In order to investigate the impact of Carbon Fibre-reinforced Polymer (CFRP) bar replacement ratio, CFRP bar position, and axial compression ratio on the seismic performance of concrete column, 8 specimens with the same geometry and reinforcement ratio but different CFRP bar replacement ratios and positions were constructed, and then tested under combined lateral low cyclic reversed load and different axial compression ratios. The seismic performances, such as failure mode, hysteretic behavior, and self-centering capacity were researched based on the test results. Furthermore, a numerical analysis model was built by OpenSees program to predict the seismic performance of the specimens, and then verified by comparing with experimental results.
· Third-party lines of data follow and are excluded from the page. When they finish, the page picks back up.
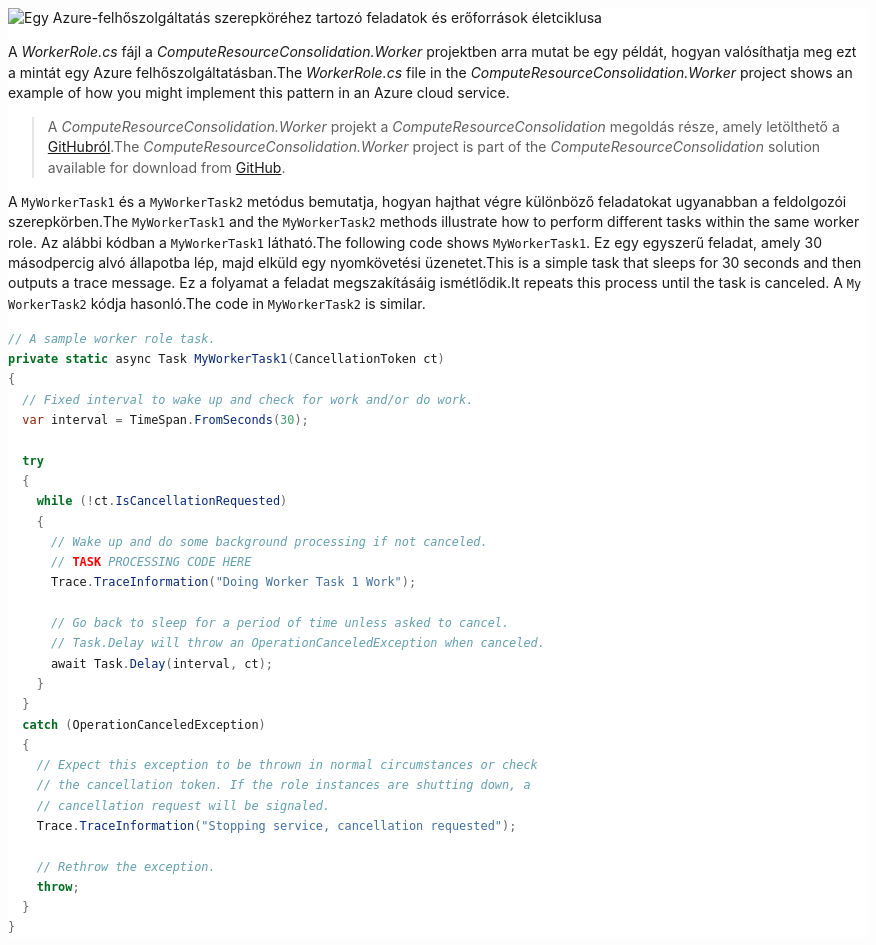 ![Egy Azure-felhőszolgáltatás szerepköréhez tartozó feladatok és erőforrások életciklusa](./_images/compute-resource-consolidation-lifecycle.png)


<span data-ttu-id="a5e9a-206">A _WorkerRole.cs_ fájl a _ComputeResourceConsolidation.Worker_ projektben arra mutat be egy példát, hogyan valósíthatja meg ezt a mintát egy Azure felhőszolgáltatásban.</span><span class="sxs-lookup"><span data-stu-id="a5e9a-206">The _WorkerRole.cs_ file in the _ComputeResourceConsolidation.Worker_ project shows an example of how you might implement this pattern in an Azure cloud service.</span></span>

> <span data-ttu-id="a5e9a-207">A _ComputeResourceConsolidation.Worker_ projekt a _ComputeResourceConsolidation_ megoldás része, amely letölthető a [GitHubról](https://github.com/mspnp/cloud-design-patterns/tree/master/compute-resource-consolidation).</span><span class="sxs-lookup"><span data-stu-id="a5e9a-207">The _ComputeResourceConsolidation.Worker_ project is part of the _ComputeResourceConsolidation_ solution available for download from [GitHub](https://github.com/mspnp/cloud-design-patterns/tree/master/compute-resource-consolidation).</span></span>

<span data-ttu-id="a5e9a-208">A `MyWorkerTask1` és a `MyWorkerTask2` metódus bemutatja, hogyan hajthat végre különböző feladatokat ugyanabban a feldolgozói szerepkörben.</span><span class="sxs-lookup"><span data-stu-id="a5e9a-208">The `MyWorkerTask1` and the `MyWorkerTask2` methods illustrate how to perform different tasks within the same worker role.</span></span> <span data-ttu-id="a5e9a-209">Az alábbi kódban a `MyWorkerTask1` látható.</span><span class="sxs-lookup"><span data-stu-id="a5e9a-209">The following code shows `MyWorkerTask1`.</span></span> <span data-ttu-id="a5e9a-210">Ez egy egyszerű feladat, amely 30 másodpercig alvó állapotba lép, majd elküld egy nyomkövetési üzenetet.</span><span class="sxs-lookup"><span data-stu-id="a5e9a-210">This is a simple task that sleeps for 30 seconds and then outputs a trace message.</span></span> <span data-ttu-id="a5e9a-211">Ez a folyamat a feladat megszakításáig ismétlődik.</span><span class="sxs-lookup"><span data-stu-id="a5e9a-211">It repeats this process until the task is canceled.</span></span> <span data-ttu-id="a5e9a-212">A `MyWorkerTask2` kódja hasonló.</span><span class="sxs-lookup"><span data-stu-id="a5e9a-212">The code in `MyWorkerTask2` is similar.</span></span>

```csharp
// A sample worker role task.
private static async Task MyWorkerTask1(CancellationToken ct)
{
  // Fixed interval to wake up and check for work and/or do work.
  var interval = TimeSpan.FromSeconds(30);

  try
  {
    while (!ct.IsCancellationRequested)
    {
      // Wake up and do some background processing if not canceled.
      // TASK PROCESSING CODE HERE
      Trace.TraceInformation("Doing Worker Task 1 Work");

      // Go back to sleep for a period of time unless asked to cancel.
      // Task.Delay will throw an OperationCanceledException when canceled.
      await Task.Delay(interval, ct);
    }
  }
  catch (OperationCanceledException)
  {
    // Expect this exception to be thrown in normal circumstances or check
    // the cancellation token. If the role instances are shutting down, a
    // cancellation request will be signaled.
    Trace.TraceInformation("Stopping service, cancellation requested");

    // Rethrow the exception.
    throw;
  }
}
```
The results show that: (1) The peak lateral load of the columns increased with the increase of CFRP bar replacement ratio, and residual drift ratio decreased with the increase of CFRP bar replacement ratio. (2) The energy dissipation coefficients of all columns were inversely proportional to CFRP bar replacement ratio under the same axial compression ratio. (3) The peak lateral load and energy dissipation capacity of the specimen under the compression ratio of 0.3 were greater than that under the compression ratio of 0.15. (4) The failure modes of specimens reinforced with CFRP bars were characterized by compressive rupture of CFRP bars at drift ratio larger than 4%. (5) The numerical analysis results were in good agreement with the experimental results, and the numerical analysis model is able to take into account the effect of CFRP bar replacement ratios, CFRP bar positions, and axial compression ratio on the seismic performance of the specimens.